Keywords

1 Introduction

The semantic web has contributed to improving the usability of websites through semantic metadata, but this has not proven effective for media such as images, sounds and videos. The problem is that although every day more and more media content is shared online, the amount of metadata available is still limited [1]. Often some metadata is made available by the author, there is still a semantic gap between the available metadata and how it is perceived by humans. As a result, the metadata does not give a good representation of the actual content and context. The underlying systems need to have an understanding of this context, the human perspectives and opinions in order to provide meaningful search and discovery of information.

Recent work on video search engines has shown the existence of a semantic gap in video content [2]. In order to bridge this gap, it is essential for these systems to gain an understanding of the actual content. Search in social platforms like YouTube is limited by the annotations made by the uploader of a video. This means that the content you are looking for can be there, but that there is no representation of it in the metadata. The current improvements in information extraction methods will contribute to solving this problem, but the problem remains that sounds, images and videos are prone to have multiple interpretations because they can be represented in multiple ways [3]. This means more interpretations of what can be heard are needed, in order to form a full spectrum of meaningful representations. In addition, gold standards for sounds are limited in size, and are often homogeneous because they only contain single interpretations [4]. Rich information can be obtained by aggregating multiple of these interpretations, which can be seen as collective intelligence [5].

In crowdsourcing, annotations are obtained from a large crowd of people using small microtasks. Often these tasks consist of the crowd workers selecting the right answer to a question. Capturing the complete answer space of possible interpretations has proven to be difficult with annotation tasks. Guidelines in tasks often focus on only one semantic interpretation in order to increase the inter-annotator agreement [6]. Also, no common reference system for defining the answers may be available, because for many tasks the answers simply cannot be predefined [7]. It can also be that there simply is no standardization in the categorization available [4]. Experts can help to define the reference system, but their views are biased and often it is difficult to define who the “experts” are in tasks such as general question-answering, interpretations of multimedia or sentiment analysis of texts. It may even be possible that the answer space is infinite, because the boundaries of the space are unknown or cannot be known.

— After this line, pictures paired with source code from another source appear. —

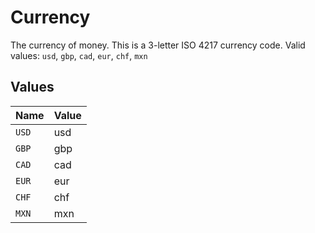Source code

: # Currency

The currency of money. This is a 3-letter ISO 4217 currency code.  Valid values: `usd`, `gbp`, `cad`, `eur`, `chf`, `mxn`


## Values

| Name  | Value |
| ----- | ----- |
| `USD` | usd   |
| `GBP` | gbp   |
| `CAD` | cad   |
| `EUR` | eur   |
| `CHF` | chf   |
| `MXN` | mxn   |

The CrowdTruthFootnote 1 initiative [811] has been investigating how annotations can be collected on a large scale using crowdsourcing based on disagreement, rather than artificially forcing agreement through the inter-annotator agreement. The results have shown that crowdsourcing is a quick and cheaper way to solve the problem of scale, lack of experts and lack of interpretations [12]. Gathering many annotations from a lay crowd rather than few annotations from experts gives a closer representation of reality. Crowdsourcing has proven to be a successful tool for bridging the semantic gap [13]. Yet the question remains how crowdsourcing tasks can be designed if the interpretation space of possible answers is unknown, such that interpretations are not limited by the design of a task. Such open-ended tasks in which the user is less restricted in the answer that can be given can help gather annotations that better represent what is heard in a sound or what can be seen in a video. For instance for improving search or recommendation through content-based indexing.

In Sect. 2 the state of the art is described. Next, the problem statement and contributions of this research are formulated. In Sect. 4, the approach of this research is presented, followed by the preliminary results in Sect. 5. Last follow the evaluation plan for the approach and the conclusions of this paper.

2 State of the Art

There are many questions to which there is no single answer, or the answer is unknown. In such case an open ended task can be used to allow a multitude of possible answers to be annotated, without there being one correct answer. This does not restrict an annotator in giving a predefined answer, but has shown to give the worker freedom to answer according to their own interpretation [14]. This makes these tasks efficient for gathering a wide range of human interpretations, and that the resulting ground truth has a low influence of the reference system or answer options.

The problem of interpretation and answer spaces of unknown or large size is addressed in a study on object localization in images [15]. It is claimed that probabilistic inference on the ability to solve a task is necessary, because there is a significant difference in the ability of a person to perform a cognitive task. Related, another study found that if the data spans multiple domains, it is more likely that the answer space changes across different tasks [16]. If there is agreement between different workers in an open-ended task, it can be seen as a stronger signal because the answer space is much larger [17]. The chance of workers selecting the same answer in a small answer space is much higher, and having no overlap increases the difficulty of evaluating the answers.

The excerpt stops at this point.